PROBLEM TO WORK ON | Make an exact transcription of the data below.
(STORED DATA begins)
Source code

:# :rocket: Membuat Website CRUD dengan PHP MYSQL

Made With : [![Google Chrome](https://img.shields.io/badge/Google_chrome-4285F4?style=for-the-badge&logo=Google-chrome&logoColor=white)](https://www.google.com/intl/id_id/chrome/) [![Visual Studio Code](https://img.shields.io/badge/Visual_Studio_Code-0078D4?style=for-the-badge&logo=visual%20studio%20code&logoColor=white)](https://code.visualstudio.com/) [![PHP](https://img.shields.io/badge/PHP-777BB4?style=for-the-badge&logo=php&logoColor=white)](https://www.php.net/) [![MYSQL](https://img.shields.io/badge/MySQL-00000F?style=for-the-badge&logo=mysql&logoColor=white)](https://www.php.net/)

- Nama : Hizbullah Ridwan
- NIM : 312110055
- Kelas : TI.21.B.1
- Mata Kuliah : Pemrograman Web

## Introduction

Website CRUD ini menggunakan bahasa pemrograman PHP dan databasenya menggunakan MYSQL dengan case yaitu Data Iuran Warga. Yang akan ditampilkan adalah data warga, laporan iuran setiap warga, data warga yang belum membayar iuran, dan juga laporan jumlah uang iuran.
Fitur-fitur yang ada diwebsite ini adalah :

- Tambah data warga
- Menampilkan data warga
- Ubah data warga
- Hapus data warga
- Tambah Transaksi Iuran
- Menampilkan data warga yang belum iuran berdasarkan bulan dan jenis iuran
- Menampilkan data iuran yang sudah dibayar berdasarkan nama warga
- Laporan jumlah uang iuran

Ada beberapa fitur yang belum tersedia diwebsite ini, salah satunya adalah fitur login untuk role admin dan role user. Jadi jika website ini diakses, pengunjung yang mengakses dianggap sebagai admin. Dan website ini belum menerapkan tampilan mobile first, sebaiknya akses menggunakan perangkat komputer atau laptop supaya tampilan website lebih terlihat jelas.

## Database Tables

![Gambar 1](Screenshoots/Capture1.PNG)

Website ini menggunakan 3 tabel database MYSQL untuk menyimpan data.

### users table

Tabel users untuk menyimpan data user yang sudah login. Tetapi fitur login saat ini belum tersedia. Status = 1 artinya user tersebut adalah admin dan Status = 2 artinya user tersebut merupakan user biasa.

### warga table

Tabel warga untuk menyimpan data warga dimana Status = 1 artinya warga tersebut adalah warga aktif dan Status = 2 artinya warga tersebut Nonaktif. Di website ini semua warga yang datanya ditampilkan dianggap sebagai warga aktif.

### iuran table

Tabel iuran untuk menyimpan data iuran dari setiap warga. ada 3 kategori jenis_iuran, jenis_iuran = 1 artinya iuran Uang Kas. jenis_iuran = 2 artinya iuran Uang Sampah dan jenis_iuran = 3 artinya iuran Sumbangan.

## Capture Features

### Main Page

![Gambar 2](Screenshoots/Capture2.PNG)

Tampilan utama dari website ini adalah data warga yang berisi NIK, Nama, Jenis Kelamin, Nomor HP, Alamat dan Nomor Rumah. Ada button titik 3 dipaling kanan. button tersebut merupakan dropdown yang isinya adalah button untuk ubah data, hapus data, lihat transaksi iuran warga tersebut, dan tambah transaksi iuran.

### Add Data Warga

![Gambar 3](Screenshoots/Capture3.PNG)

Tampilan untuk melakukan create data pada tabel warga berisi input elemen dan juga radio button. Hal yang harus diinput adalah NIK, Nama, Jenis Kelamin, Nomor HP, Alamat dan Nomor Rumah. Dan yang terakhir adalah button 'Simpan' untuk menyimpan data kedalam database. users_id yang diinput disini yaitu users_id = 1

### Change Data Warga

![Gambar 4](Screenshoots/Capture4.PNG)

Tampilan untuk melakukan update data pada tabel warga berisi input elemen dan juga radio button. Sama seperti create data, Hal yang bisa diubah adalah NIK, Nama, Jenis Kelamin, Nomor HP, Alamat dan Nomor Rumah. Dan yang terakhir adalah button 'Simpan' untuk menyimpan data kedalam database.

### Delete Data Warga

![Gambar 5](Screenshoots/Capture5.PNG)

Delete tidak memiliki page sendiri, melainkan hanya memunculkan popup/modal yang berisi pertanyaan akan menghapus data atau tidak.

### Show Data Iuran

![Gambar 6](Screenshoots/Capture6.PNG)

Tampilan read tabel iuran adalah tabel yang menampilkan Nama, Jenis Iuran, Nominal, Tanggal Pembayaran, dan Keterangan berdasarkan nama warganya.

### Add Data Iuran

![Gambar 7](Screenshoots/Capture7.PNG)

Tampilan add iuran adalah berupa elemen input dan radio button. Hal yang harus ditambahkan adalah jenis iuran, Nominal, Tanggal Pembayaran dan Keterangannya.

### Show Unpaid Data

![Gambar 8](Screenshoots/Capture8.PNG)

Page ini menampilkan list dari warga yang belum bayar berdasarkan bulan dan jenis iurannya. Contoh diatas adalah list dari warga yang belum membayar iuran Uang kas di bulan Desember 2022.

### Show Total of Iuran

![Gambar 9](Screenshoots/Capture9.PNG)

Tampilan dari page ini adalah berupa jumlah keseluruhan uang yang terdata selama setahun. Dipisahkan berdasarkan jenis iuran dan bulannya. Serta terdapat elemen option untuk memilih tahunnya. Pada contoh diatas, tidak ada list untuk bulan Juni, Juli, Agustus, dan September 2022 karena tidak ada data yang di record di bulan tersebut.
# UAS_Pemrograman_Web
(STORED DATA ends)
PROBLEM SOLUTION |
Source code

:# :rocket: Membuat Website CRUD dengan PHP MYSQL

Made With : [![Google Chrome](https://img.shields.io/badge/Google_chrome-4285F4?style=for-the-badge&logo=Google-chrome&logoColor=white)](https://www.google.com/intl/id_id/chrome/) [![Visual Studio Code](https://img.shields.io/badge/Visual_Studio_Code-0078D4?style=for-the-badge&logo=visual%20studio%20code&logoColor=white)](https://code.visualstudio.com/) [![PHP](https://img.shields.io/badge/PHP-777BB4?style=for-the-badge&logo=php&logoColor=white)](https://www.php.net/) [![MYSQL](https://img.shields.io/badge/MySQL-00000F?style=for-the-badge&logo=mysql&logoColor=white)](https://www.php.net/)

- Nama : Hizbullah Ridwan
- NIM : 312110055
- Kelas : TI.21.B.1
- Mata Kuliah : Pemrograman Web

## Introduction

Website CRUD ini menggunakan bahasa pemrograman PHP dan databasenya menggunakan MYSQL dengan case yaitu Data Iuran Warga. Yang akan ditampilkan adalah data warga, laporan iuran setiap warga, data warga yang belum membayar iuran, dan juga laporan jumlah uang iuran.
Fitur-fitur yang ada diwebsite ini adalah :

- Tambah data warga
- Menampilkan data warga
- Ubah data warga
- Hapus data warga
- Tambah Transaksi Iuran
- Menampilkan data warga yang belum iuran berdasarkan bulan dan jenis iuran
- Menampilkan data iuran yang sudah dibayar berdasarkan nama warga
- Laporan jumlah uang iuran

Ada beberapa fitur yang belum tersedia diwebsite ini, salah satunya adalah fitur login untuk role admin dan role user. Jadi jika website ini diakses, pengunjung yang mengakses dianggap sebagai admin. Dan website ini belum menerapkan tampilan mobile first, sebaiknya akses menggunakan perangkat komputer atau laptop supaya tampilan website lebih terlihat jelas.

## Database Tables

![Gambar 1](Screenshoots/Capture1.PNG)

Website ini menggunakan 3 tabel database MYSQL untuk menyimpan data.

### users table

Tabel users untuk menyimpan data user yang sudah login. Tetapi fitur login saat ini belum tersedia. Status = 1 artinya user tersebut adalah admin dan Status = 2 artinya user tersebut merupakan user biasa.

### warga table

Tabel warga untuk menyimpan data warga dimana Status = 1 artinya warga tersebut adalah warga aktif dan Status = 2 artinya warga tersebut Nonaktif. Di website ini semua warga yang datanya ditampilkan dianggap sebagai warga aktif.

### iuran table

Tabel iuran untuk menyimpan data iuran dari setiap warga. ada 3 kategori jenis_iuran, jenis_iuran = 1 artinya iuran Uang Kas. jenis_iuran = 2 artinya iuran Uang Sampah dan jenis_iuran = 3 artinya iuran Sumbangan.

## Capture Features

### Main Page

![Gambar 2](Screenshoots/Capture2.PNG)

Tampilan utama dari website ini adalah data warga yang berisi NIK, Nama, Jenis Kelamin, Nomor HP, Alamat dan Nomor Rumah. Ada button titik 3 dipaling kanan. button tersebut merupakan dropdown yang isinya adalah button untuk ubah data, hapus data, lihat transaksi iuran warga tersebut, dan tambah transaksi iuran.

### Add Data Warga

![Gambar 3](Screenshoots/Capture3.PNG)

Tampilan untuk melakukan create data pada tabel warga berisi input elemen dan juga radio button. Hal yang harus diinput adalah NIK, Nama, Jenis Kelamin, Nomor HP, Alamat dan Nomor Rumah. Dan yang terakhir adalah button 'Simpan' untuk menyimpan data kedalam database. users_id yang diinput disini yaitu users_id = 1

### Change Data Warga

![Gambar 4](Screenshoots/Capture4.PNG)

Tampilan untuk melakukan update data pada tabel warga berisi input elemen dan juga radio button. Sama seperti create data, Hal yang bisa diubah adalah NIK, Nama, Jenis Kelamin, Nomor HP, Alamat dan Nomor Rumah. Dan yang terakhir adalah button 'Simpan' untuk menyimpan data kedalam database.

### Delete Data Warga

![Gambar 5](Screenshoots/Capture5.PNG)

Delete tidak memiliki page sendiri, melainkan hanya memunculkan popup/modal yang berisi pertanyaan akan menghapus data atau tidak.

### Show Data Iuran

![Gambar 6](Screenshoots/Capture6.PNG)

Tampilan read tabel iuran adalah tabel yang menampilkan Nama, Jenis Iuran, Nominal, Tanggal Pembayaran, dan Keterangan berdasarkan nama warganya.

### Add Data Iuran

![Gambar 7](Screenshoots/Capture7.PNG)

Tampilan add iuran adalah berupa elemen input dan radio button. Hal yang harus ditambahkan adalah jenis iuran, Nominal, Tanggal Pembayaran dan Keterangannya.

### Show Unpaid Data

![Gambar 8](Screenshoots/Capture8.PNG)

Page ini menampilkan list dari warga yang belum bayar berdasarkan bulan dan jenis iurannya. Contoh diatas adalah list dari warga yang belum membayar iuran Uang kas di bulan Desember 2022.

### Show Total of Iuran

![Gambar 9](Screenshoots/Capture9.PNG)

Tampilan dari page ini adalah berupa jumlah keseluruhan uang yang terdata selama setahun. Dipisahkan berdasarkan jenis iuran dan bulannya. Serta terdapat elemen option untuk memilih tahunnya. Pada contoh diatas, tidak ada list untuk bulan Juni, Juli, Agustus, dan September 2022 karena tidak ada data yang di record di bulan tersebut.
# UAS_Pemrograman_Web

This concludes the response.